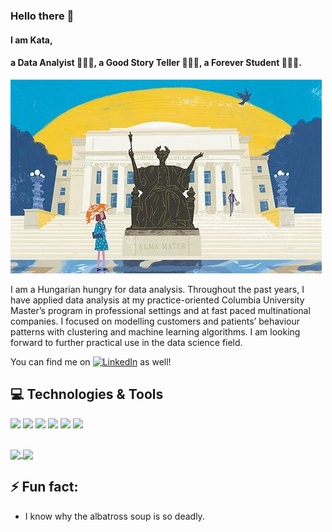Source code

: ### Hello there 👋
#### I am Kata, 
#### a Data Analyist 👩🏼‍💻, a Good Story Teller 💁🏼‍♀️, a Forever Student 👩🏼‍🎓.


![Header](https://github.com/katastrophie97/katastrophie97/blob/main/72f720405a396136317be5047bfa38dd%20copy.jpeg "Header")

I am a Hungarian hungry for data analysis. Throughout the past years, I have applied data analysis at my practice-oriented Columbia University Master’s program in professional settings and at fast paced multinational companies. I focused on modelling customers and patients’ behaviour patterns with clustering and machine learning algorithms. I am looking forward to further practical use in the data science field.  

You can find me on [![LinkedIn][2.2]][2] as well! 

<!-- Icons -->
[2.2]: https://raw.githubusercontent.com/MartinHeinz/MartinHeinz/master/linkedin-3-16.png (LinkedIn icon without padding)

<!-- Links to your social media accounts -->

[2]: www.linkedin.com/in/kata-mezo-501627153

## 💻 Technologies & Tools
![](https://img.shields.io/badge/Code-Python-informational?style=flat&logo=python&logoColor=white&color=c2a295)
![](https://img.shields.io/badge/Code-R-informational?style=flat&logo=R&logoColor=white&color=c2a295)
![](https://img.shields.io/badge/Code-GoogleColab-informational?style=flat&logo=GoogleColab&logoColor=white&color=c2a295)
![](https://img.shields.io/badge/Vizualization-Tableau-informational?style=flat&logo=Tableau&logoColor=white&color=c2a295)
![](https://img.shields.io/badge/GIS-QGIS-informational?style=flat&logo=QGIS&logoColor=white&color=c2a295)
![](https://img.shields.io/badge/Tool-Microsoft-informational?style=flat&logo=Microsoft&logoColor=white&color=c2a295)

## 


<a href="https://github.com/anuraghazra/github-readme-stats">
  <img align="center" src="https://github-readme-stats.vercel.app/api?username=katastrophie97&show_icons=true&theme=gruvbox&text_color=c2a295&title_color=276478&icon_color=e8a631" />
</a>
<a href="https://github.com/anuraghazra/convoychat">
  <img align="center" src="https://github-readme-stats.vercel.app/api/top-langs/?username=katastrophie97&theme=gruvbox&text_color=c2a295&title_color=276478&icon_color=e8a631" />
</a>


## ⚡ Fun fact: 
- I know why the albatross soup is so deadly.
<!--
**katastrophie97/katastrophie97** is a ✨ _special_ ✨ repository because its `README.md` (this file) appears on your GitHub profile.

Here are some ideas to get you started:

- 🔭 I’m currently working on ...
- 🌱 I’m currently learning ...
- 👯 I’m looking to collaborate on ...
- 🤔 I’m looking for help with ...
- 💬 Ask me about ...
- 📫 How to reach me: ...
- 😄 Pronouns: ...
- ⚡ Fun fact: ...
-->
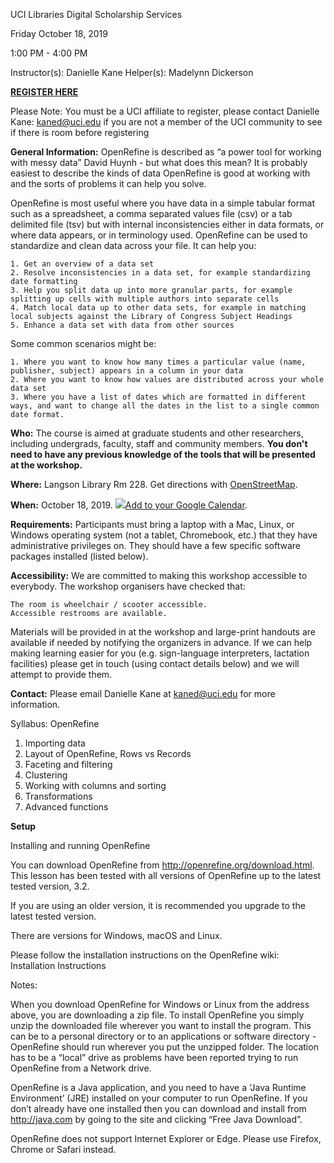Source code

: UCI Libraries Digital Scholarship Services

Friday October 18, 2019

1:00 PM - 4:00 PM

Instructor(s): Danielle Kane
Helper(s): Madelynn Dickerson

<b><a href="https://www.eventbrite.com/e/uci-libraries-openrefine-tickets-73037137043">REGISTER HERE</a></b>

Please Note: You must be a UCI affiliate to register, please contact Danielle Kane: kaned@uci.edu if you are not a member of the UCI community to see if there is room before registering

**General Information:** OpenRefine is described as “a power tool for working with messy data” David Huynh - but what does this mean? It is probably easiest to describe the kinds of data OpenRefine is good at working with and the sorts of problems it can help you solve.

OpenRefine is most useful where you have data in a simple tabular format such as a spreadsheet, a comma separated values file (csv) or a tab delimited file (tsv) but with internal inconsistencies either in data formats, or where data appears, or in terminology used. OpenRefine can be used to standardize and clean data across your file. It can help you:

    1. Get an overview of a data set
    2. Resolve inconsistencies in a data set, for example standardizing date formatting
    3. Help you split data up into more granular parts, for example splitting up cells with multiple authors into separate cells
    4. Match local data up to other data sets, for example in matching local subjects against the Library of Congress Subject Headings
    5. Enhance a data set with data from other sources

Some common scenarios might be:

    1. Where you want to know how many times a particular value (name, publisher, subject) appears in a column in your data
    2. Where you want to know how values are distributed across your whole data set
    3. Where you have a list of dates which are formatted in different ways, and want to change all the dates in the list to a single common date format.

**Who:** The course is aimed at graduate students and other researchers, including undergrads, faculty, staff and community members. <b>You don't need to have any previous knowledge of the tools that will be presented at the workshop.</b> 

**Where:** Langson Library Rm 228. Get directions with <a href="https://www.openstreetmap.org/export#map=19/33.64712/-117.84109">OpenStreetMap</a>.

**When:** October 18, 2019. <a target="_blank" href="https://calendar.google.com/event?action=TEMPLATE&amp;tmeid=NjllbHZvYTZnYnZhOG4yanJqZnRjNzcxMmsga2FuZWRAdWNpLmVkdQ&amp;tmsrc=kaned%40uci.edu"><img border="0" src="https://www.google.com/calendar/images/ext/gc_button1_en.gif">Add to your Google Calendar</a>.

**Requirements:** Participants must bring a laptop with a Mac, Linux, or Windows operating system (not a tablet, Chromebook, etc.) that they have administrative privileges on. They should have a few specific software packages installed (listed below). 

**Accessibility:** We are committed to making this workshop accessible to everybody. The workshop organisers have checked that:

    The room is wheelchair / scooter accessible.
    Accessible restrooms are available.

Materials will be provided in at the workshop and large-print handouts are available if needed by notifying the organizers in advance. If we can help making learning easier for you (e.g. sign-language interpreters, lactation facilities) please get in touch (using contact details below) and we will attempt to provide them.

**Contact:** Please email Danielle Kane at kaned@uci.edu for more information.

Syllabus: OpenRefine

1. Importing data
2. Layout of OpenRefine, Rows vs Records
3. Faceting and filtering
4. Clustering
5. Working with columns and sorting
6. Transformations
7. Advanced functions
 
**Setup**

Installing and running OpenRefine

You can download OpenRefine from http://openrefine.org/download.html. This lesson has been tested with all versions of OpenRefine up to the latest tested version, 3.2.

If you are using an older version, it is recommended you upgrade to the latest tested version.

There are versions for Windows, macOS and Linux.

Please follow the installation instructions on the OpenRefine wiki: Installation Instructions

Notes:

When you download OpenRefine for Windows or Linux from the address above, you are downloading a zip file. To install OpenRefine you simply unzip the downloaded file wherever you want to install the program. This can be to a personal directory or to an applications or software directory - OpenRefine should run wherever you put the unzipped folder. The location has to be a “local” drive as problems have been reported trying to run OpenRefine from a Network drive.
    
OpenRefine is a Java application, and you need to have a ‘Java Runtime Environment’ (JRE) installed on your computer to run OpenRefine. If you don’t already have one installed then you can download and install from http://java.com by going to the site and clicking “Free Java Download”.

OpenRefine does not support Internet Explorer or Edge. Please use Firefox, Chrome or Safari instead.
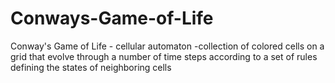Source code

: # Conways-Game-of-Life
Conway's Game of Life - cellular automaton -collection of colored cells on a grid that evolve through a number of time steps according to a set of rules defining the states of neighboring cells
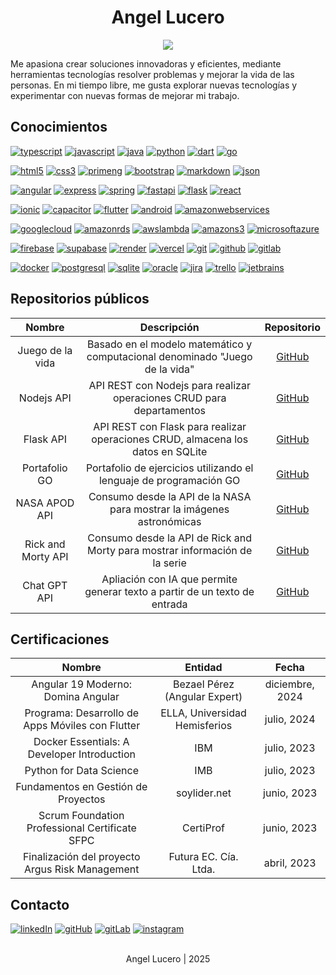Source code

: <p align="center">
  <h1 align="center">Angel Lucero</h1>
</p>

<p align="center">
  <img src="https://readme-typing-svg.demolab.com?font=BlinkMacSystemFont&weight=200&size=14&duration=4000&pause=1500&color=1B77F0&center=true&vCenter=true&width=244&height=24&lines=Desarrollador+de+software">
</p>

Me apasiona crear soluciones innovadoras y eficientes, mediante herramientas tecnologías resolver problemas y mejorar la vida de las personas. 
En mi tiempo libre, me gusta explorar nuevas tecnologías y experimentar con nuevas formas de mejorar mi trabajo.


## Conocimientos

[![typescript](https://img.shields.io/badge/typescript-black?style=for-the-badge&logo=typescript&logoColor=white&labelColor=3178C6)]()
[![javascript](https://img.shields.io/badge/javascript-black?style=for-the-badge&logo=javascript&logoColor=white&labelColor=F7DF1E)]()
[![java](https://img.shields.io/badge/java-black?style=for-the-badge&logo=java&logoColor=white&labelColor=9E1841)]()
[![python](https://img.shields.io/badge/python-black?style=for-the-badge&logo=python&logoColor=white&labelColor=3776AB)]()
[![dart](https://img.shields.io/badge/dart-black?style=for-the-badge&logo=dart&logoColor=white&labelColor=0175C2)]()
[![go](https://img.shields.io/badge/go-black?style=for-the-badge&logo=go&logoColor=white&labelColor=00ADD8)]()

[![html5](https://img.shields.io/badge/html_5-black?style=for-the-badge&logo=html5&logoColor=white&labelColor=E34F26)]()
[![css3](https://img.shields.io/badge/css_3-black?style=for-the-badge&logo=css3&logoColor=white&labelColor=1572B6)]()
[![primeng](https://img.shields.io/badge/primeng-black?style=for-the-badge&logo=primeng&logoColor=white&labelColor=DD0031)]()
[![bootstrap](https://img.shields.io/badge/bootstrap-black?style=for-the-badge&logo=bootstrap&logoColor=white&labelColor=7952B3)]()
[![markdown](https://img.shields.io/badge/markdown-black?style=for-the-badge&logo=markdown&logoColor=white&labelColor=000000)]()
[![json](https://img.shields.io/badge/json-black?style=for-the-badge&logo=json&logoColor=white&labelColor=000000)]()

[![angular](https://img.shields.io/badge/angular-black?style=for-the-badge&logo=angular&logoColor=white&labelColor=ED135F)]()
[![express](https://img.shields.io/badge/express-black?style=for-the-badge&logo=express&logoColor=white&labelColor=3E4348)]()
[![spring](https://img.shields.io/badge/spring-black?style=for-the-badge&logo=spring&logoColor=white&labelColor=6DB33F)]()
[![fastapi](https://img.shields.io/badge/fast_api-black?style=for-the-badge&logo=fastapi&logoColor=white&labelColor=009688)]()
[![flask](https://img.shields.io/badge/flask-black?style=for-the-badge&logo=flask&logoColor=white&labelColor=000000)]()
[![react](https://img.shields.io/badge/react-black?style=for-the-badge&logo=react&logoColor=white&labelColor=61DAFB)]()

[![ionic](https://img.shields.io/badge/ionic-black?style=for-the-badge&logo=ionic&logoColor=white&labelColor=3880FF)]()
[![capacitor](https://img.shields.io/badge/capacitor-black?style=for-the-badge&logo=capacitor&logoColor=white&labelColor=119EFF)]()
[![flutter](https://img.shields.io/badge/flutter-black?style=for-the-badge&logo=flutter&logoColor=white&labelColor=02569B)]()
[![android](https://img.shields.io/badge/android-black?style=for-the-badge&logo=android&logoColor=white&labelColor=34A853)]()
[![amazonwebservices](https://img.shields.io/badge/amazon_web_services-black?style=for-the-badge&logo=amazonwebservices&logoColor=white&labelColor=232F3E)]()

[![googlecloud](https://img.shields.io/badge/google_cloud-black?style=for-the-badge&logo=googlecloud&logoColor=white&labelColor=4285F4)]()
[![amazonrds](https://img.shields.io/badge/amazon_rds-black?style=for-the-badge&logo=amazonrds&logoColor=white&labelColor=527FFFF)]()
[![awslambda](https://img.shields.io/badge/awslambda-black?style=for-the-badge&logo=awslambda&logoColor=white&labelColor=FF9900)]()
[![amazons3](https://img.shields.io/badge/amazon_s3-black?style=for-the-badge&logo=amazons3&logoColor=white&labelColor=569A31)]()
[![microsoftazure](https://img.shields.io/badge/microsoft_azure-black?style=for-the-badge&logo=microsoftazure&logoColor=white&labelColor=3FA9F5)]()

[![firebase](https://img.shields.io/badge/firebase-black?style=for-the-badge&logo=firebase&logoColor=white&labelColor=FFCA28)]()
[![supabase](https://img.shields.io/badge/supabase-black?style=for-the-badge&logo=supabase&logoColor=white&labelColor=3FCF8E)]()
[![render](https://img.shields.io/badge/render-black?style=for-the-badge&logo=render&logoColor=white&labelColor=000000)]()
[![vercel](https://img.shields.io/badge/vercel-black?style=for-the-badge&logo=vercel&logoColor=white&labelColor=000000)]()
[![git](https://img.shields.io/badge/git-black?style=for-the-badge&logo=git&logoColor=white&labelColor=F05032)]()
[![github](https://img.shields.io/badge/github-black?style=for-the-badge&logo=github&logoColor=white&labelColor=181717)]()
[![gitlab](https://img.shields.io/badge/gitlab-black?style=for-the-badge&logo=gitlab&logoColor=white&labelColor=FC6D26)]()

[![docker](https://img.shields.io/badge/docker-black?style=for-the-badge&logo=docker&logoColor=white&labelColor=001E59)]()
[![postgresql](https://img.shields.io/badge/postgresql-black?style=for-the-badge&logo=postgresql&logoColor=white&labelColor=4169E1)]()
[![sqlite](https://img.shields.io/badge/sqlite-black?style=for-the-badge&logo=sqlite&logoColor=white&labelColor=003B57)]()
[![oracle](https://img.shields.io/badge/oracle-black?style=for-the-badge&logo=oracle&logoColor=white&labelColor=F80000)]()
[![jira](https://img.shields.io/badge/jira-black?style=for-the-badge&logo=jira&logoColor=white&labelColor=0052CC)]()
[![trello](https://img.shields.io/badge/trello-black?style=for-the-badge&logo=trello&logoColor=white&labelColor=0052CC)]()
[![jetbrains](https://img.shields.io/badge/jetbrains-black?style=for-the-badge&logo=jetbrains&logoColor=white&labelColor=000000)]()


## Repositorios públicos

| Nombre             | Descripción                                                                     | Repositorio                                                   |
| :----------------: | :-----------------------------------------------------------------------------: | :-----------------------------------------------------------: |
| Juego de la vida   | Basado en el modelo matemático y computacional denominado "Juego de la vida"    | [GitHub](https://github.com/angelluce/game-of-life)           |
| Nodejs API         | API REST con Nodejs para realizar operaciones CRUD para departamentos           | [GitHub](https://github.com/angelluce/customers-api)          |
| Flask API          | API REST con Flask para realizar operaciones CRUD, almacena los datos en SQLite | [GitHub](https://github.com/angelluce/posts-api)              |
| Portafolio GO      | Portafolio de ejercicios utilizando el lenguaje de programación GO              | [GitHub](https://github.com/angelluce/portafolio_go)
| NASA APOD API      | Consumo desde la API de la NASA para mostrar la imágenes astronómicas           | [GitHub](https://github.com/angelluce/nasa)                   |
| Rick and Morty API | Consumo desde la API de Rick and Morty para mostrar información de la serie     | [GitHub](https://github.com/angelluce/rick-and-morty)         |
| Chat GPT API       | Apliación con IA que permite generar texto a partir de un texto de entrada      | [GitHub](https://github.com/angelluce/chatgpt-api)            |


## Certificaciones

| Nombre                                           | Entidad                       | Fecha           |
| :----------------------------------------------: | :---------------------------: | :-------------: |
| Angular 19 Moderno: Domina Angular               | Bezael Pérez (Angular Expert) | diciembre, 2024 |
| Programa: Desarrollo de Apps Móviles con Flutter | ELLA, Universidad Hemisferios | julio, 2024     | 
| Docker Essentials: A Developer Introduction      | IBM                           | julio, 2023     | 
| Python for Data Science                          | IMB                           | julio, 2023     |
| Fundamentos en Gestión de Proyectos              | soylider.net                  | junio, 2023     |
| Scrum Foundation Professional Certificate SFPC   | CertiProf                     | junio, 2023     |
| Finalización del proyecto Argus Risk Management  | Futura EC. Cía. Ltda.         | abril, 2023     |


## Contacto

[![linkedIn](https://img.shields.io/badge/linkedin-black?style=for-the-badge&logo=linkedin&logoColor=white&labelColor=0A66C2)](https://www.linkedin.com/in/angellucero/)
[![gitHub](https://img.shields.io/badge/github-black?style=for-the-badge&logo=github&logoColor=white&labelColor=363636)](https://github.com/angelluce)
[![gitLab](https://img.shields.io/badge/gitlab-black?style=for-the-badge&logo=gitlab&logoColor=white&labelColor=FC6D26)](https://gitlab.com/angellucero)
[![instagram](https://img.shields.io/badge/instagram-black?style=for-the-badge&logo=instagram&logoColor=white&labelColor=E4405F)](https://www.instagram.com/angellucero.dev/)


</br>

<div align="center">Angel Lucero | 2025</div>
◇ ◇ ◇ ◇ ◇ ◇ ◇
The task: Please copy the lines above exactly, starting at the line that holds "Here are some" and ending at the line that holds "Please Note: You"; include both, but no pictures.

Task response:
Here are some ideas to get you started:

- 🔭 I’m currently working on ...
- 🌱 I’m currently learning ...
- 👯 I’m looking to collaborate on ...
- 🤔 I’m looking for help with ...
- 💬 Ask me about ...
- 📫 How to reach me: ...
- 😄 Pronouns: ...
- ⚡ Fun fact: ...
-->
Source code

: UCI Libraries Digital Scholarship Services

Friday October 18, 2019

1:00 PM - 4:00 PM

Instructor(s): Danielle Kane
Helper(s): Madelynn Dickerson

<b><a href="https://www.eventbrite.com/e/uci-libraries-openrefine-tickets-73037137043">REGISTER HERE</a></b>

Please Note: You must be a UCI affiliate to register, please contact Danielle Kane: kaned@uci.edu if you are not a member of the UCI community to see if there is room before registering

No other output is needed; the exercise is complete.